§ **WHAT YOU NEED TO DO**
I would like the number of lines in the data that contain the word "explorador". Please give that number alone.

[Opening DATASET ENTRIES section]

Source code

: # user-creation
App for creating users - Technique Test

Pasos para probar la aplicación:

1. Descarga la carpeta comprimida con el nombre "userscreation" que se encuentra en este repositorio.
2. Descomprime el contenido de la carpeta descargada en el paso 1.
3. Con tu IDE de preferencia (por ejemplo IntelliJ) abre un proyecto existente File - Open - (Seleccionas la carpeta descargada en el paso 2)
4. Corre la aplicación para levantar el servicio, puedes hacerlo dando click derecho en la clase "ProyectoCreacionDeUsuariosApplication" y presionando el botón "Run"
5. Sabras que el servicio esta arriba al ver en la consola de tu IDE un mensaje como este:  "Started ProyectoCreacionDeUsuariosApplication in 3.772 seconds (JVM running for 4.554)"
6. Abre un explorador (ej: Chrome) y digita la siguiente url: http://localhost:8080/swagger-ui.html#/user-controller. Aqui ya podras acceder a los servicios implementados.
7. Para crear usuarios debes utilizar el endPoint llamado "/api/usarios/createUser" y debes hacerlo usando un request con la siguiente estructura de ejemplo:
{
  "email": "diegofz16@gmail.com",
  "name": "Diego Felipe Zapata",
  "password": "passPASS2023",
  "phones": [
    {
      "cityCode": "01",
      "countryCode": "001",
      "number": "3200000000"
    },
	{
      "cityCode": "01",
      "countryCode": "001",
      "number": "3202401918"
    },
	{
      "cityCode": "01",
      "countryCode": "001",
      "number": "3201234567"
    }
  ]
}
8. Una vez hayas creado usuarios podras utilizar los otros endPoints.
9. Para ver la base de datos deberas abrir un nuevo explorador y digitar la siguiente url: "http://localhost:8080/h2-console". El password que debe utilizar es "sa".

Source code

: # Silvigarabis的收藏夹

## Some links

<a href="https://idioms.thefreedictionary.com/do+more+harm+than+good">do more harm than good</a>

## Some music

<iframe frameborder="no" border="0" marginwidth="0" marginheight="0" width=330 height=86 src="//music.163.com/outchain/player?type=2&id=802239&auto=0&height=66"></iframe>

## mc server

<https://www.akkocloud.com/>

[Closing DATASET ENTRIES section]

§ **RESULT BELOW**
2